For argument’s sake, let’s say that some application has 12 components. In the following diagram, I’m representing the RAM space as the dark circle, and each of the colored circles is a “component” occupying RAM, and the space in the middle is vacant memory. Let’s say that each component in this diagram is dormant, but is designed to become active in a particular scenario.
You might think of these as 12 “modes” or “activities”. To use a concrete example, consider an application with BlueTooth support, where one of these 12 components is the part of the firmware that handles BlueTooth communication. Most of the time, there’s no BlueTooth activity, and so the component of the application which handles BlueTooth communication is dormant.
When there is some Bluetooth activity, the Bluetooth component can take the stage for a short time to do its work, and then afterward, pack itself up and go back to it’s idle/dormant state. While the component is active, it will likely consume more memory, as it juggles BlueTooth messages in memory, or whatever else it needs to perform its activities. We hope that in most cases, when it’s done processing the BlueTooth event, it can pack up and release memory before waiting dormant until the next event. While it’s packed up, the “stage” is clear (there is free memory) for other components wake up and do what they need to do to respond to other events as they come.

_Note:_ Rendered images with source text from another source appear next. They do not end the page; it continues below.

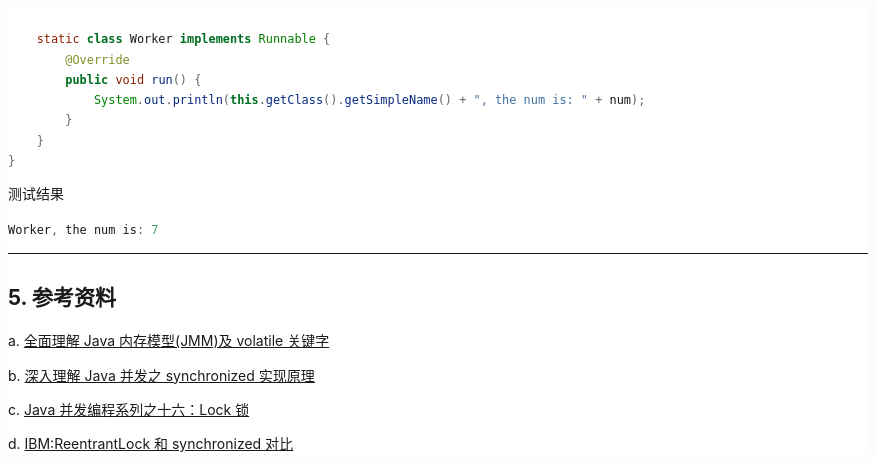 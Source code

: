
 ```java

	static class Worker implements Runnable {
		@Override
		public void run() {
			System.out.println(this.getClass().getSimpleName() + ", the num is: " + num);
		}
	}
}
```

测试结果

```java
Worker, the num is: 7
```

---

## 5. 参考资料

a. [全面理解 Java 内存模型(JMM)及 volatile 关键字](https://blog.csdn.net/javazejian/article/details/72772461)

b. [深入理解 Java 并发之 synchronized 实现原理](https://blog.csdn.net/javazejian/article/details/72828483)

c. [Java 并发编程系列之十六：Lock 锁](https://blog.csdn.net/u011116672/article/details/51064186?utm_source=blogxgwz0)

d. [IBM:ReentrantLock 和 synchronized 对比](https://www.ibm.com/developerworks/cn/java/j-jtp10264/index.html)
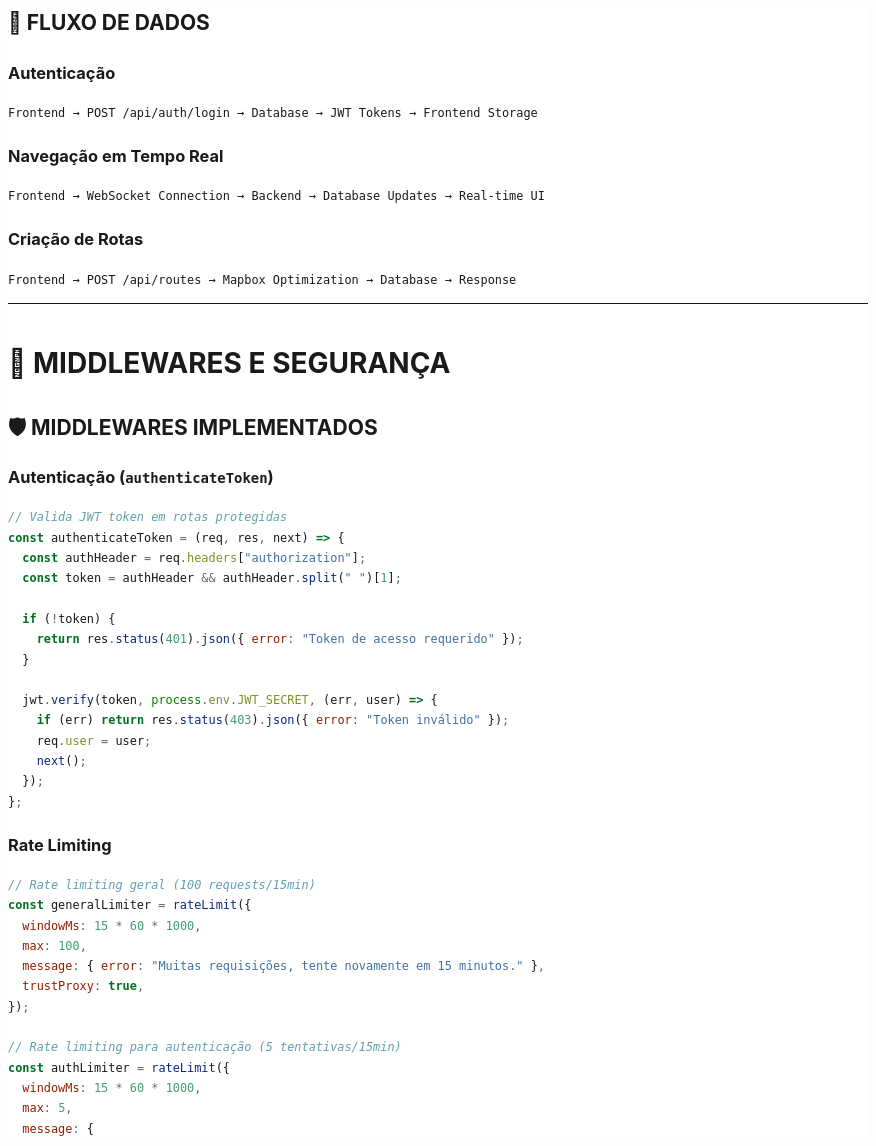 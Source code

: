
 ```
```

## **🔄 FLUXO DE DADOS**

### **Autenticação**

```
Frontend → POST /api/auth/login → Database → JWT Tokens → Frontend Storage
```

### **Navegação em Tempo Real**

```
Frontend → WebSocket Connection → Backend → Database Updates → Real-time UI
```

### **Criação de Rotas**

```
Frontend → POST /api/routes → Mapbox Optimization → Database → Response
```

---

# 🔑 MIDDLEWARES E SEGURANÇA

## **🛡️ MIDDLEWARES IMPLEMENTADOS**

### **Autenticação (`authenticateToken`)**

```javascript
// Valida JWT token em rotas protegidas
const authenticateToken = (req, res, next) => {
  const authHeader = req.headers["authorization"];
  const token = authHeader && authHeader.split(" ")[1];

  if (!token) {
    return res.status(401).json({ error: "Token de acesso requerido" });
  }

  jwt.verify(token, process.env.JWT_SECRET, (err, user) => {
    if (err) return res.status(403).json({ error: "Token inválido" });
    req.user = user;
    next();
  });
};
```

### **Rate Limiting**

```javascript
// Rate limiting geral (100 requests/15min)
const generalLimiter = rateLimit({
  windowMs: 15 * 60 * 1000,
  max: 100,
  message: { error: "Muitas requisições, tente novamente em 15 minutos." },
  trustProxy: true,
});

// Rate limiting para autenticação (5 tentativas/15min)
const authLimiter = rateLimit({
  windowMs: 15 * 60 * 1000,
  max: 5,
  message: {
``` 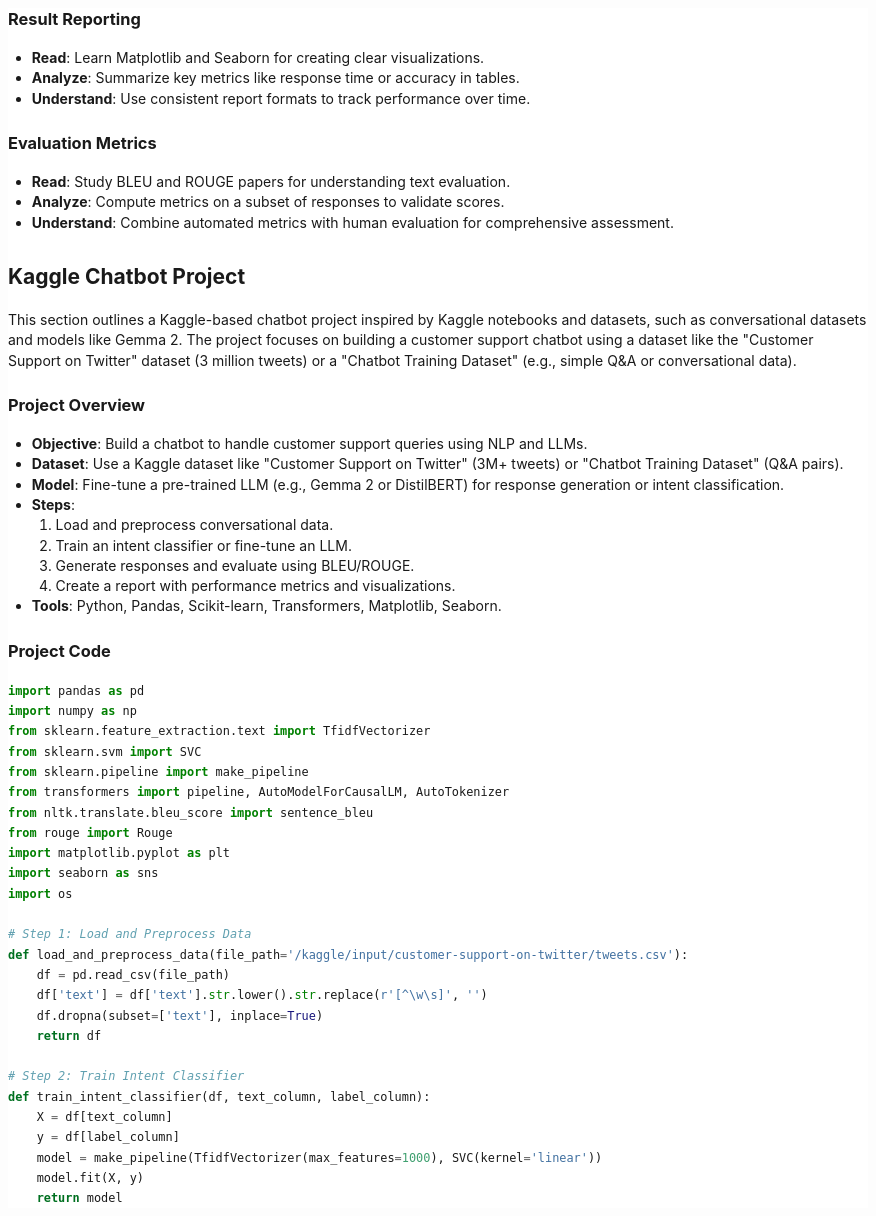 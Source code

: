 ### Result Reporting
- **Read**: Learn Matplotlib and Seaborn for creating clear visualizations.
- **Analyze**: Summarize key metrics like response time or accuracy in tables.
- **Understand**: Use consistent report formats to track performance over time.

### Evaluation Metrics
- **Read**: Study BLEU and ROUGE papers for understanding text evaluation.
- **Analyze**: Compute metrics on a subset of responses to validate scores.
- **Understand**: Combine automated metrics with human evaluation for comprehensive assessment.

## Kaggle Chatbot Project
This section outlines a Kaggle-based chatbot project inspired by Kaggle notebooks and datasets, such as conversational datasets and models like Gemma 2. The project focuses on building a customer support chatbot using a dataset like the "Customer Support on Twitter" dataset (3 million tweets) or a "Chatbot Training Dataset" (e.g., simple Q&A or conversational data).[](https://kili-technology.com/data-labeling/machine-learning/24-best-machine-learning-datasets-for-chatbot-training)[](https://www.kaggle.com/datasets/bitext/bitext-gen-ai-chatbot-customer-support-dataset)[](https://www.kaggle.com/datasets/saurabhprajapat/chatbot-training-dataset)

### Project Overview
- **Objective**: Build a chatbot to handle customer support queries using NLP and LLMs.
- **Dataset**: Use a Kaggle dataset like "Customer Support on Twitter" (3M+ tweets) or "Chatbot Training Dataset" (Q&A pairs).[](https://kili-technology.com/data-labeling/machine-learning/24-best-machine-learning-datasets-for-chatbot-training)[](https://www.kaggle.com/datasets/saurabhprajapat/chatbot-training-dataset)
- **Model**: Fine-tune a pre-trained LLM (e.g., Gemma 2 or DistilBERT) for response generation or intent classification.[](https://github.com/gabrielpreda/gemma2_chatbot)
- **Steps**:
  1. Load and preprocess conversational data.
  2. Train an intent classifier or fine-tune an LLM.
  3. Generate responses and evaluate using BLEU/ROUGE.
  4. Create a report with performance metrics and visualizations.
- **Tools**: Python, Pandas, Scikit-learn, Transformers, Matplotlib, Seaborn.

### Project Code
```python
import pandas as pd
import numpy as np
from sklearn.feature_extraction.text import TfidfVectorizer
from sklearn.svm import SVC
from sklearn.pipeline import make_pipeline
from transformers import pipeline, AutoModelForCausalLM, AutoTokenizer
from nltk.translate.bleu_score import sentence_bleu
from rouge import Rouge
import matplotlib.pyplot as plt
import seaborn as sns
import os

# Step 1: Load and Preprocess Data
def load_and_preprocess_data(file_path='/kaggle/input/customer-support-on-twitter/tweets.csv'):
    df = pd.read_csv(file_path)
    df['text'] = df['text'].str.lower().str.replace(r'[^\w\s]', '')
    df.dropna(subset=['text'], inplace=True)
    return df

# Step 2: Train Intent Classifier
def train_intent_classifier(df, text_column, label_column):
    X = df[text_column]
    y = df[label_column]
    model = make_pipeline(TfidfVectorizer(max_features=1000), SVC(kernel='linear'))
    model.fit(X, y)
    return model
``` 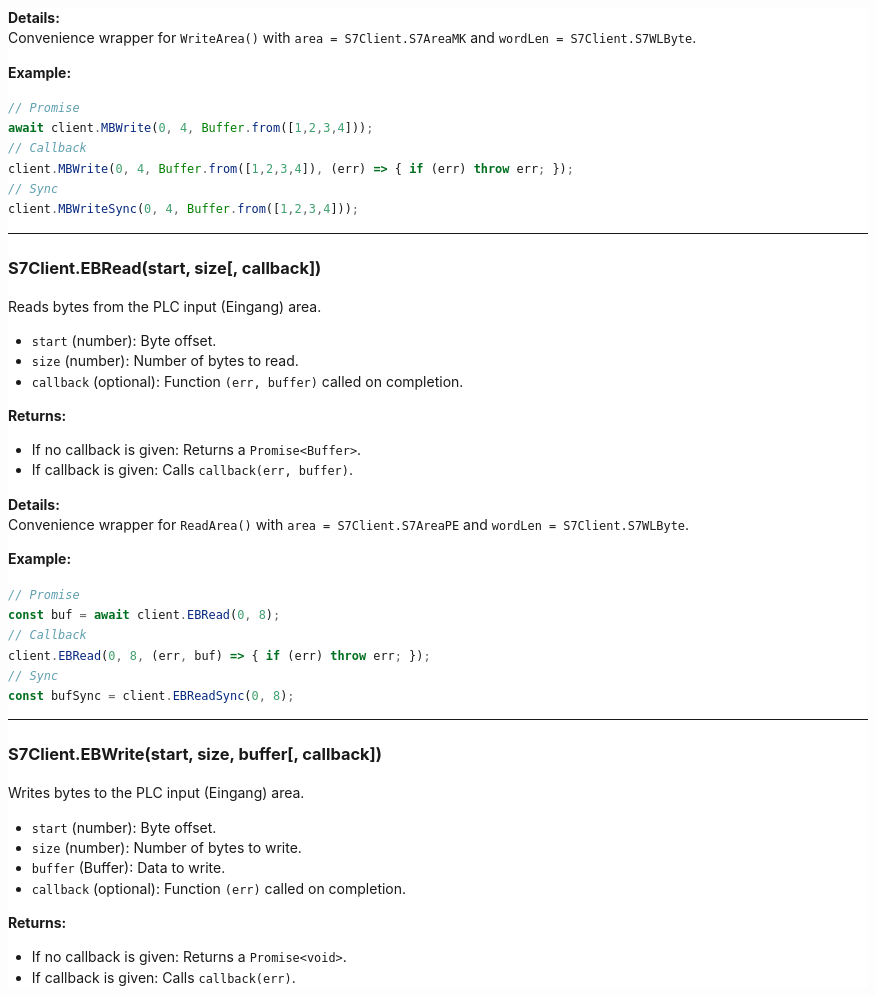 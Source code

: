 **Details:**  
Convenience wrapper for `WriteArea()` with `area = S7Client.S7AreaMK` and `wordLen = S7Client.S7WLByte`.

**Example:**
```js
// Promise
await client.MBWrite(0, 4, Buffer.from([1,2,3,4]));
// Callback
client.MBWrite(0, 4, Buffer.from([1,2,3,4]), (err) => { if (err) throw err; });
// Sync
client.MBWriteSync(0, 4, Buffer.from([1,2,3,4]));
```

---

### S7Client.EBRead(start, size[, callback])
Reads bytes from the PLC input (Eingang) area.

- `start` (number): Byte offset.
- `size` (number): Number of bytes to read.
- `callback` (optional): Function `(err, buffer)` called on completion.

**Returns:**  
- If no callback is given: Returns a `Promise<Buffer>`.
- If callback is given: Calls `callback(err, buffer)`.

**Details:**  
Convenience wrapper for `ReadArea()` with `area = S7Client.S7AreaPE` and `wordLen = S7Client.S7WLByte`.

**Example:**
```js
// Promise
const buf = await client.EBRead(0, 8);
// Callback
client.EBRead(0, 8, (err, buf) => { if (err) throw err; });
// Sync
const bufSync = client.EBReadSync(0, 8);
```

---

### S7Client.EBWrite(start, size, buffer[, callback])
Writes bytes to the PLC input (Eingang) area.

- `start` (number): Byte offset.
- `size` (number): Number of bytes to write.
- `buffer` (Buffer): Data to write.
- `callback` (optional): Function `(err)` called on completion.

**Returns:**  
- If no callback is given: Returns a `Promise<void>`.
- If callback is given: Calls `callback(err)`.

This is the kind of situation that Microvium has been optimized for.
Why do I bring this up?
In this model, the memory that an average component uses while dormant is 12 times more costly than the additional memory it uses while active, because the average dormant memory is multiplied by the number of dormant components, while in this model, there is only one active component at a time.
While this example is an oversimplification, I think it still illustrates the point I’m making: for applications with dynamic memory allocation, memory held by a component for a long time is typically more expensive than memory held for a short time. Microvium can be used in situations where this is not the case, but it’s optimized for situations where this is the case.
This is important when it comes to GC design: a VM that incurs a lot of memory overhead for a very short time is considered better than one that has much less memory overhead but maintains it forever.
What kind of memory overhead am I talking about? Here are some examples:
- Some GC algorithms store extra data in the allocation headers6. This is permanent overhead proportional to the dormant heap size of the VM, and so is expensive. Microvium does not do this.
- Some managed heaps can get fragmented. Even if fragmentation only caused the VM to consume an additional 20% dormant memory, by our above example, this is roughly equivalent to consuming 20%*12 = 240% additional peak memory. So fragmentation is expensive. Microvium uses a compacting collector to fully eliminate fragmentation; to “squeeze” out all the unused spaces before a VM goes dormant.
On the other hand, the Microvium garbage collector uses quite a lot of memory while collecting. In fact, during a typical collection, the amount of memory consumed by the VM may be double for a brief time.
This is because the Microvium collector is actually a semispace collector. At the time of collection, it allocates a whole new heap for the VM, and then copies reachable objects from the old heap to the new one, before discarding the old heap.
The above design considerations are critical to understanding this design choice: for situations where a Microvium script is a small component in a larger firmware system, and is dormant during most of the firmware’s activities, the overwhelming metric to optimize is how well the VM can be “packed up” while it’s dormant, and Microvium achieves this with great success.